## EXERCISE PROMPT
Determine how many lines below contain the word "attach", then write that number by itself.

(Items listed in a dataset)

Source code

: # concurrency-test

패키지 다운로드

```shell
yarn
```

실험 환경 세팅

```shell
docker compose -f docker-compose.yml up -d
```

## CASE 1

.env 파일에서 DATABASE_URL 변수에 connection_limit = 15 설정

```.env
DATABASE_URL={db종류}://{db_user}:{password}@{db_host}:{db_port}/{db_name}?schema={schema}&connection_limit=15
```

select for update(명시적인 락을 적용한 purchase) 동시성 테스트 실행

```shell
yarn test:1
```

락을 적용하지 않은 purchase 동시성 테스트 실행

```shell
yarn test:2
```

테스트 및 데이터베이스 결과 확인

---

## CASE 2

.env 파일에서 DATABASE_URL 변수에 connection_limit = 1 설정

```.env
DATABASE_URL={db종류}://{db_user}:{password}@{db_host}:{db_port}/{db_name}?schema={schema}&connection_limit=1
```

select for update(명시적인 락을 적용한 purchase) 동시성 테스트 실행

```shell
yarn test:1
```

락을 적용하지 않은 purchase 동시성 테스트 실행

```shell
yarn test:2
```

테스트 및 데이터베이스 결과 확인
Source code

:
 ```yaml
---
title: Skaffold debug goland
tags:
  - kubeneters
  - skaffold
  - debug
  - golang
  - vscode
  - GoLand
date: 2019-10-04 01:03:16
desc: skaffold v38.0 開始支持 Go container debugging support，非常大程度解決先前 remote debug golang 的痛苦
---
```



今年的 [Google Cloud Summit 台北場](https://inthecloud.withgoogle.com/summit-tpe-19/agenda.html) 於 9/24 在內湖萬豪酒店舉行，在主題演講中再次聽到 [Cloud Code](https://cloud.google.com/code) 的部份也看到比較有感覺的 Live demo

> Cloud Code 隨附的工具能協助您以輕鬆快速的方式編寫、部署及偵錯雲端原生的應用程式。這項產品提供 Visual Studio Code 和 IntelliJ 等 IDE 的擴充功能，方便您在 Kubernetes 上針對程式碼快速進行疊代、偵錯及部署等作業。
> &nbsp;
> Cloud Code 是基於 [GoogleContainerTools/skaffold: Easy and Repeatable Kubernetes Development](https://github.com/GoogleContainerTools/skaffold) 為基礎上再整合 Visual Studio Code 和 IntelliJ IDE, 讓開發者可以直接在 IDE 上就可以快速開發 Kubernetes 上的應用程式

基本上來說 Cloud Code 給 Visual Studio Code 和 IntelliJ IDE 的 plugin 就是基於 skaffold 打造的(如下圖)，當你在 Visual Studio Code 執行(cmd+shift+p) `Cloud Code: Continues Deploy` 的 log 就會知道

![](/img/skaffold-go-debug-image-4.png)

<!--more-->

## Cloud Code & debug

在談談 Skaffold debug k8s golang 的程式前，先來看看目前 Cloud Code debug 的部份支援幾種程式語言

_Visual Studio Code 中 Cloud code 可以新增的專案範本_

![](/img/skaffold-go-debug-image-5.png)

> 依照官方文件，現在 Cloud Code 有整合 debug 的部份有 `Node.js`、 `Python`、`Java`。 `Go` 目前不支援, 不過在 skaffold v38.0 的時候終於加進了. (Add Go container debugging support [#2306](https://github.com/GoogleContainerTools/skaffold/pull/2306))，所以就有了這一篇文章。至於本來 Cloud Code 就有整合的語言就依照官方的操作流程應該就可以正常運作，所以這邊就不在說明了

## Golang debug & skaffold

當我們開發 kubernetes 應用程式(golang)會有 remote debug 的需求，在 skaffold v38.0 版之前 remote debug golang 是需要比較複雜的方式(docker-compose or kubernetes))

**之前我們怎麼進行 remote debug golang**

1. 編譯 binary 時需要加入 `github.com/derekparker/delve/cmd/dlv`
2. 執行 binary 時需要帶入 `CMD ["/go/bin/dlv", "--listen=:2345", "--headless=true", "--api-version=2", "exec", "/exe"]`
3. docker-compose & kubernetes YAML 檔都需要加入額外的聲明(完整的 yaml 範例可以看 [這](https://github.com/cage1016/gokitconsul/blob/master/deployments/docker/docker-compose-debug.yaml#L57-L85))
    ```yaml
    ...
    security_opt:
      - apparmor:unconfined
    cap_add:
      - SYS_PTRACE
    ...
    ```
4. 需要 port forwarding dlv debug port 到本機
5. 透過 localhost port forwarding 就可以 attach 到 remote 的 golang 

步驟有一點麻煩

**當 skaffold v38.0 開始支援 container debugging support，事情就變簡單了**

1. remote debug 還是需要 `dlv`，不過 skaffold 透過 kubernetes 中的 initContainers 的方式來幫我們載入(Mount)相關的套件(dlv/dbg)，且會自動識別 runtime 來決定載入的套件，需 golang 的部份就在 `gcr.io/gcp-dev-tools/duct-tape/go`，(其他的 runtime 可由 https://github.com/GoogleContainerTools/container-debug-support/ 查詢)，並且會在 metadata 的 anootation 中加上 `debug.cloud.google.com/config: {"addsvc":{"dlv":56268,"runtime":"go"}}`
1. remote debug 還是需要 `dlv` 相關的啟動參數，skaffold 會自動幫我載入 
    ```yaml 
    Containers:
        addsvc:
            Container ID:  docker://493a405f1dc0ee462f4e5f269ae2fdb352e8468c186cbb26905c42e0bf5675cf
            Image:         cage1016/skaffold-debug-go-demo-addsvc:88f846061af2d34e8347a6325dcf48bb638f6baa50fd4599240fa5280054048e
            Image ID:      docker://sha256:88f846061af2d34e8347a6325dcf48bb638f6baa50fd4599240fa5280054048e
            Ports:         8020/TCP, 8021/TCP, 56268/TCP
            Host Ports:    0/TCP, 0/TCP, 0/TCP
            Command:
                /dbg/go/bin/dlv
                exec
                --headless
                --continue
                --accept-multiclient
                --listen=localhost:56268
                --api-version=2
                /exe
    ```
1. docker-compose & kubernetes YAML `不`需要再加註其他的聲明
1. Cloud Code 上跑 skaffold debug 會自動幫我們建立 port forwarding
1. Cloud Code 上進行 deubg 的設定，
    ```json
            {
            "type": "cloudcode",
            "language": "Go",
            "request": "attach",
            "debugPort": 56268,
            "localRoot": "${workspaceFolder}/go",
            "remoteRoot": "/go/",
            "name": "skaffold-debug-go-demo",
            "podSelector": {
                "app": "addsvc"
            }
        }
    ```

## ANSWER SPACE
2